Als Sebastian Heidenreich 2012 seine Ausbildung als Schäfer begann, übergab er die Tiere seiner Mutter, Verena Heidenreich. Heidenreich hat einfach weiter gemacht, hält um die 50 Schafe im Nebenerwerb und zeigte zum oberfränkischen Schaffest in der "Alten Schäferei" erstmals ihre eigene Kreation: die Kreuzung von englischen South-Down-Schafen mit dem Coburger Fuchsschaf. "Die Wolle ist einfach genial", schwärmt die aus Mellrichstadt stammende Schafzüchterin. Viel feiner als beim Coburger Fuchsschaf sei das Haar. Niedriger sind die Tiere, fleischiger und haben im Erbgut der englischen South-Down auch ein eher umgängliches Temperament. Die Lämmer vermarkten die Heidenreichs über ihren eigenen Hofladen, die Wolle auch.

Sebastian ist inzwischen Schäfergeselle, will das Fachabitur machen und Agrarwissenschaften studieren. Die Schäferei, das weiß trotzdem schon jetzt, wird ihn weiter begleiten - aber eben nur im Nebenerwerb: "Hauptberuflich lohnt sich das nicht, wenn man nicht genug eigene Flächen hat und pachten muss." Denn die Wollpreise sind noch immer eher mager. Ein Schaf, erklärt Verena Heidenreich, bringt circa vier Kilogramm Wolle, der Scherer kostet vier Euro - und für ein Kilo gibt es 30 Cent.
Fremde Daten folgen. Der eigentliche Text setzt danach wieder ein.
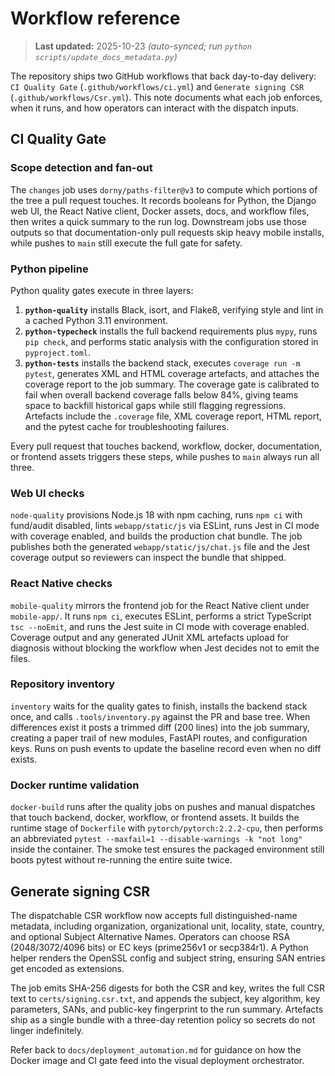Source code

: # Workflow reference

> **Last updated:** 2025-10-23 _(auto-synced; run `python scripts/update_docs_metadata.py`)_

The repository ships two GitHub workflows that back day-to-day delivery:
`CI Quality Gate` (`.github/workflows/ci.yml`) and `Generate signing CSR`
(`.github/workflows/Csr.yml`). This note documents what each job enforces,
when it runs, and how operators can interact with the dispatch inputs.

## CI Quality Gate

### Scope detection and fan-out

The `changes` job uses `dorny/paths-filter@v3` to compute which portions of
the tree a pull request touches. It records booleans for Python, the Django
web UI, the React Native client, Docker assets, docs, and workflow files,
then writes a quick summary to the run log. Downstream jobs use those
outputs so that documentation-only pull requests skip heavy mobile
installs, while pushes to `main` still execute the full gate for safety.

### Python pipeline

Python quality gates execute in three layers:

1. **`python-quality`** installs Black, isort, and Flake8, verifying style
   and lint in a cached Python 3.11 environment.
2. **`python-typecheck`** installs the full backend requirements plus
   `mypy`, runs `pip check`, and performs static analysis with the
   configuration stored in `pyproject.toml`.
3. **`python-tests`** installs the backend stack, executes
   `coverage run -m pytest`, generates XML and HTML coverage artefacts, and
   attaches the coverage report to the job summary. The coverage gate is
   calibrated to fail when overall backend coverage falls below 84%, giving
   teams space to backfill historical gaps while still flagging regressions.
   Artefacts include the `.coverage` file, XML coverage report, HTML report,
   and the pytest cache for troubleshooting failures.

Every pull request that touches backend, workflow, docker, documentation,
or frontend assets triggers these steps, while pushes to `main` always run
all three.

### Web UI checks

`node-quality` provisions Node.js 18 with npm caching, runs `npm ci` with
fund/audit disabled, lints `webapp/static/js` via ESLint, runs Jest in CI
mode with coverage enabled, and builds the production chat bundle. The job
publishes both the generated `webapp/static/js/chat.js` file and the Jest
coverage output so reviewers can inspect the bundle that shipped.

### React Native checks

`mobile-quality` mirrors the frontend job for the React Native client under
`mobile-app/`. It runs `npm ci`, executes ESLint, performs a strict TypeScript
`tsc --noEmit`, and runs the Jest suite in CI mode with coverage enabled.
Coverage output and any generated JUnit XML artefacts upload for diagnosis
without blocking the workflow when Jest decides not to emit the files.

### Repository inventory

`inventory` waits for the quality gates to finish, installs the backend
stack once, and calls `.tools/inventory.py` against the PR and base tree.
When differences exist it posts a trimmed diff (200 lines) into the job
summary, creating a paper trail of new modules, FastAPI routes, and
configuration keys. Runs on push events to update the baseline record even
when no diff exists.

### Docker runtime validation

`docker-build` runs after the quality jobs on pushes and manual dispatches
that touch backend, docker, workflow, or frontend assets. It builds the
runtime stage of `Dockerfile` with `pytorch/pytorch:2.2.2-cpu`, then performs
an abbreviated `pytest --maxfail=1 --disable-warnings -k "not long"` inside
the container. The smoke test ensures the packaged environment still boots
pytest without re-running the entire suite twice.

## Generate signing CSR

The dispatchable CSR workflow now accepts full distinguished-name metadata,
including organization, organizational unit, locality, state, country, and
optional Subject Alternative Names. Operators can choose RSA (2048/3072/4096
bits) or EC keys (prime256v1 or secp384r1). A Python helper renders the
OpenSSL config and subject string, ensuring SAN entries get encoded as
extensions.

The job emits SHA-256 digests for both the CSR and key, writes the full CSR
text to `certs/signing.csr.txt`, and appends the subject, key algorithm, key
parameters, SANs, and public-key fingerprint to the run summary. Artefacts
ship as a single bundle with a three-day retention policy so secrets do not
linger indefinitely.

Refer back to `docs/deployment_automation.md` for guidance on how the Docker
image and CI gate feed into the visual deployment orchestrator.
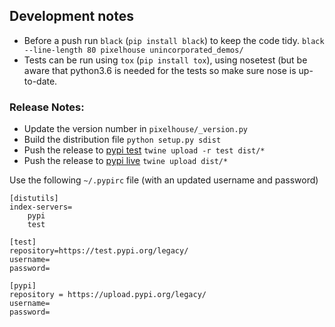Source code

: ## Development notes

+ Before a push run `black` (`pip install black`) to keep the code tidy. `black --line-length 80 pixelhouse unincorporated_demos/`
+ Tests can be run using `tox` (`pip install tox`), using nosetest (but be aware that python3.6 is needed for the tests so make sure nose is up-to-date.

### Release Notes:

+ Update the version number in `pixelhouse/_version.py`
+ Build the distribution file `python setup.py sdist`
+ Push the release to [pypi test](https://test.pypi.org/project/nlpre/) `twine upload -r test dist/*`
+ Push the release to [pypi live](https://pypi.org/project/nlpre/) `twine upload dist/*`

Use the following `~/.pypirc` file (with an updated username and password)

    [distutils]
    index-servers=
        pypi
        test
    
    [test]
    repository=https://test.pypi.org/legacy/
    username=
    password=
    
    [pypi]
    repository = https://upload.pypi.org/legacy/
    username=
    password=
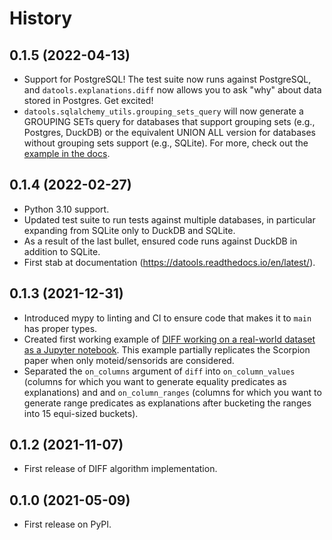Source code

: # History

## 0.1.5 (2022-04-13)
* Support for PostgreSQL! The test suite now runs against PostgreSQL, and `datools.explanations.diff` now allows you to ask "why" about data stored in Postgres. Get excited!
* `datools.sqlalchemy_utils.grouping_sets_query` will now generate a GROUPING SETs query for databases that support grouping sets (e.g., Postgres, DuckDB) or the equivalent UNION ALL version for databases without grouping sets support (e.g., SQLite). For more, check out the [example in the docs](https://datools.readthedocs.io/en/latest/examples.html#grouping-sets-query).

## 0.1.4 (2022-02-27)
* Python 3.10 support.
* Updated test suite to run tests against multiple databases, in particular expanding from SQLite only to DuckDB and SQLite.
* As a result of the last bullet, ensured code runs against DuckDB in addition to SQLite.
* First stab at documentation (https://datools.readthedocs.io/en/latest/).


## 0.1.3 (2021-12-31)
* Introduced mypy to linting and CI to ensure code that makes it to `main` has proper types.
* Created first working example of [DIFF working on a real-world dataset as a Jupyter notebook](https://github.com/marcua/datools/blob/main/examples/diff/intel-sensor.ipynb). This example partially replicates the Scorpion paper when only moteid/sensorids are considered.
* Separated the `on_columns` argument of `diff` into `on_column_values` (columns for which you want to generate equality predicates as explanations) and and `on_column_ranges` (columns for which you want to generate range predicates as explanations after bucketing the ranges into 15 equi-sized buckets).

## 0.1.2 (2021-11-07)
* First release of DIFF algorithm implementation.

## 0.1.0 (2021-05-09)
* First release on PyPI.

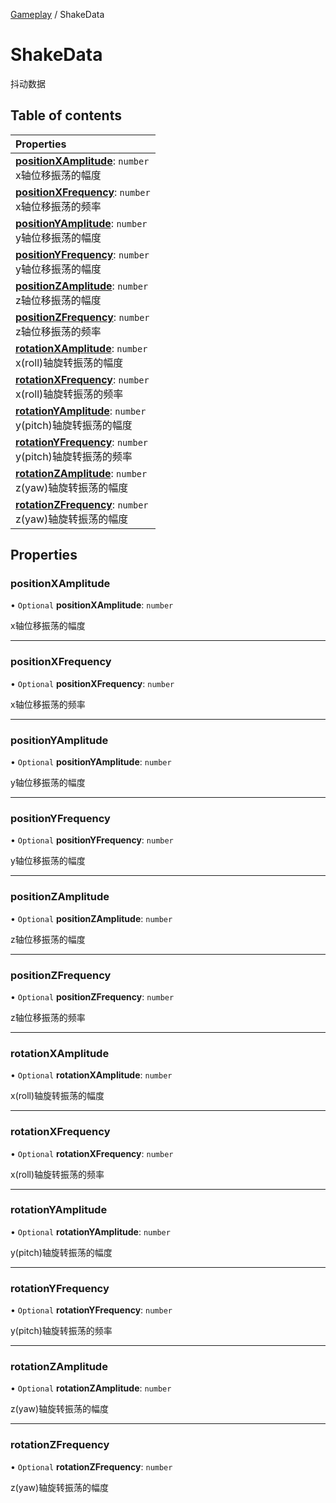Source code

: [Gameplay](../groups/Gameplay.Gameplay.md) / ShakeData

# ShakeData <Badge type="tip" text="Interface" /> <Score text="ShakeData" />

抖动数据

## Table of contents

| Properties |
| :-----|
| **[positionXAmplitude](Gameplay.ShakeData.md#positionxamplitude)**: `number` <br> x轴位移振荡的幅度|
| **[positionXFrequency](Gameplay.ShakeData.md#positionxfrequency)**: `number` <br> x轴位移振荡的频率|
| **[positionYAmplitude](Gameplay.ShakeData.md#positionyamplitude)**: `number` <br> y轴位移振荡的幅度|
| **[positionYFrequency](Gameplay.ShakeData.md#positionyfrequency)**: `number` <br> y轴位移振荡的幅度|
| **[positionZAmplitude](Gameplay.ShakeData.md#positionzamplitude)**: `number` <br> z轴位移振荡的幅度|
| **[positionZFrequency](Gameplay.ShakeData.md#positionzfrequency)**: `number` <br> z轴位移振荡的频率|
| **[rotationXAmplitude](Gameplay.ShakeData.md#rotationxamplitude)**: `number` <br> x(roll)轴旋转振荡的幅度|
| **[rotationXFrequency](Gameplay.ShakeData.md#rotationxfrequency)**: `number` <br> x(roll)轴旋转振荡的频率|
| **[rotationYAmplitude](Gameplay.ShakeData.md#rotationyamplitude)**: `number` <br> y(pitch)轴旋转振荡的幅度|
| **[rotationYFrequency](Gameplay.ShakeData.md#rotationyfrequency)**: `number` <br> y(pitch)轴旋转振荡的频率|
| **[rotationZAmplitude](Gameplay.ShakeData.md#rotationzamplitude)**: `number` <br> z(yaw)轴旋转振荡的幅度|
| **[rotationZFrequency](Gameplay.ShakeData.md#rotationzfrequency)**: `number` <br> z(yaw)轴旋转振荡的幅度|

## Properties

### positionXAmplitude <Score text="positionXAmplitude" /> 

• `Optional` **positionXAmplitude**: `number`

x轴位移振荡的幅度

___

### positionXFrequency <Score text="positionXFrequency" /> 

• `Optional` **positionXFrequency**: `number`

x轴位移振荡的频率

___

### positionYAmplitude <Score text="positionYAmplitude" /> 

• `Optional` **positionYAmplitude**: `number`

y轴位移振荡的幅度

___

### positionYFrequency <Score text="positionYFrequency" /> 

• `Optional` **positionYFrequency**: `number`

y轴位移振荡的幅度

___

### positionZAmplitude <Score text="positionZAmplitude" /> 

• `Optional` **positionZAmplitude**: `number`

z轴位移振荡的幅度

___

### positionZFrequency <Score text="positionZFrequency" /> 

• `Optional` **positionZFrequency**: `number`

z轴位移振荡的频率

___

### rotationXAmplitude <Score text="rotationXAmplitude" /> 

• `Optional` **rotationXAmplitude**: `number`

x(roll)轴旋转振荡的幅度

___

### rotationXFrequency <Score text="rotationXFrequency" /> 

• `Optional` **rotationXFrequency**: `number`

x(roll)轴旋转振荡的频率

___

### rotationYAmplitude <Score text="rotationYAmplitude" /> 

• `Optional` **rotationYAmplitude**: `number`

y(pitch)轴旋转振荡的幅度

___

### rotationYFrequency <Score text="rotationYFrequency" /> 

• `Optional` **rotationYFrequency**: `number`

y(pitch)轴旋转振荡的频率

___

### rotationZAmplitude <Score text="rotationZAmplitude" /> 

• `Optional` **rotationZAmplitude**: `number`

z(yaw)轴旋转振荡的幅度

___

### rotationZFrequency <Score text="rotationZFrequency" /> 

• `Optional` **rotationZFrequency**: `number`

z(yaw)轴旋转振荡的幅度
Waren es im vergangenen Jahr noch zehn Schafgruppen, die von den Züchtern der Jury vorgeführt wurden, so waren es heuer 19 Gruppen, davon vier von Jungzüchtern. Bewertet wurden Feinheit, Ausgeglichenheit und Kräußelung der Wolle, Bemuskelung, Gebiss und Fundament. Die Heidenreich-Kreuzung ist für Renate Baierlein vom Amt für Landwirtschaft Kitzingen/Bayreuth "sehr interessant" und in der Praxis auch für die Züchter nutzvoll. "Das Coburger Fuchsschaf gibt seine Mütterlichkeit dazu, der South Down die Fleischfülle."

Die bayerische Wollkönigin Kerstin (Aura) verlieh der Schafprämierung besonderen Glanz. Werbung nicht nur für das tolle Naturprodukt Wolle, sondern für die ganze Schäferei ist ihr immer wieder ein Herzensanliegen. So wurde nicht nur bei der Eröffnung, sondern auch in vielen Gesprächen über Schafhaltung die hervorragende Qualität der Woll- und Fleischprodukte diskutiert.


Schaf in allen Variationen

Auch wenn Bayern das schafreichste Bundesland ist, erklärte die Wollkönigin, seien nur ein verschwindend kleiner Bruchteil der landwirtschaftlichen Betriebe Schäfereien sein. Dabei liefere das Schaf Wolle, Milch und Fleisch und sei überdies für die Kulturlandschaftspflege unerlässlich.

Landrat Michael Busch (SPD), Vorsitzender des Zweckverbandes "Alte Schäferei", will die Schäferei mehr in den Mittelpunkt des Museumskonzeptes stellen. Und Bürgermeister Martin Finzel sah im Zweckverband die Zukunft des Gerätemuseums gesichert - mit dem Schwerpunkt Schafhaltung.

Natürlich konnten die Besucher Schaf auch schmecken - als Bratwurst oder Steak. Sie konnten auch Schafwolle fühlen und bewundern - als Mantel, Jacke oder Teppich.